# EXTRACTED RECORDS
====
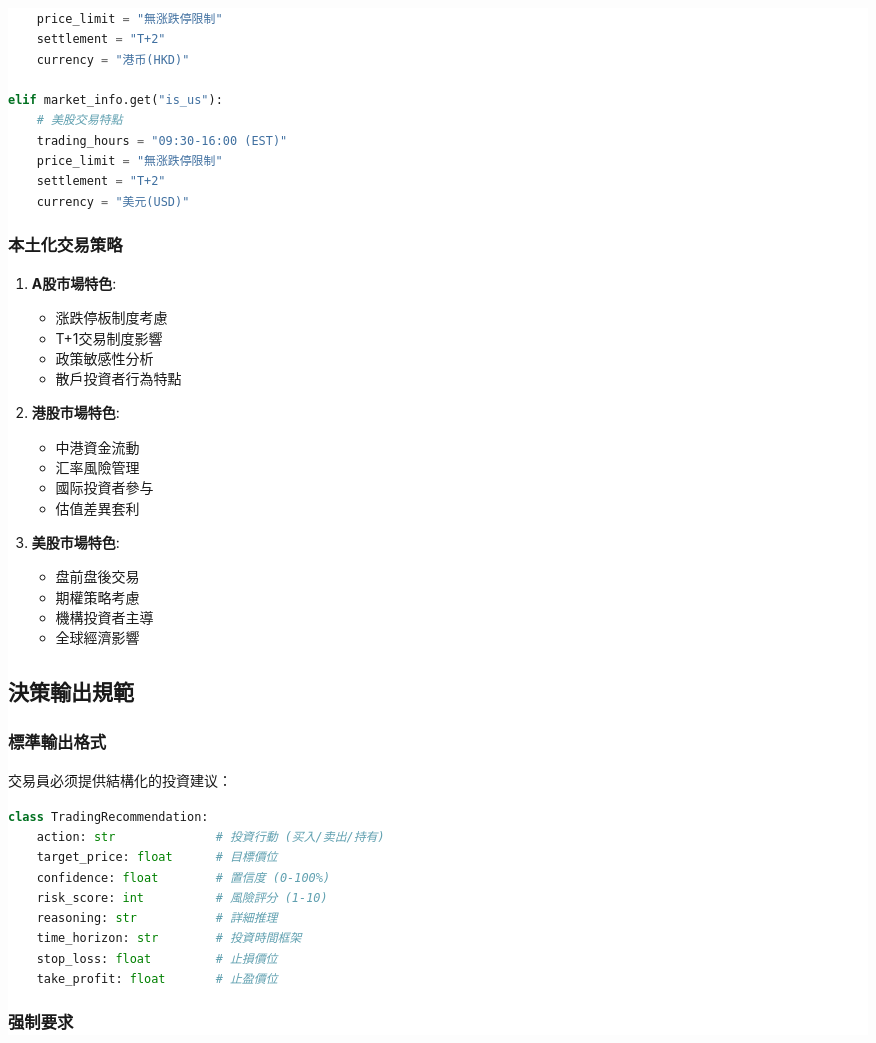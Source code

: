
 ```python
    price_limit = "無涨跌停限制"
    settlement = "T+2"
    currency = "港币(HKD)"
    
elif market_info.get("is_us"):
    # 美股交易特點
    trading_hours = "09:30-16:00 (EST)"
    price_limit = "無涨跌停限制"
    settlement = "T+2"
    currency = "美元(USD)"
```

### 本土化交易策略

1. **A股市場特色**:
   - 涨跌停板制度考慮
   - T+1交易制度影響
   - 政策敏感性分析
   - 散戶投資者行為特點

2. **港股市場特色**:
   - 中港資金流動
   - 汇率風險管理
   - 國际投資者參与
   - 估值差異套利

3. **美股市場特色**:
   - 盘前盘後交易
   - 期權策略考慮
   - 機構投資者主導
   - 全球經濟影響

## 決策輸出規範

### 標準輸出格式

交易員必须提供結構化的投資建议：

```python
class TradingRecommendation:
    action: str              # 投資行動 (买入/卖出/持有)
    target_price: float      # 目標價位
    confidence: float        # 置信度 (0-100%)
    risk_score: int          # 風險評分 (1-10)
    reasoning: str           # 詳細推理
    time_horizon: str        # 投資時間框架
    stop_loss: float         # 止損價位
    take_profit: float       # 止盈價位
```

### 强制要求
====
# WHAT THE EXERCISE ASKS
Please find every line in the listing that holds the string "float" and copy it.

# ANSWER BOX
    target_price: float      # 目標價位
    confidence: float        # 置信度 (0-100%)
    stop_loss: float         # 止損價位
    take_profit: float       # 止盈價位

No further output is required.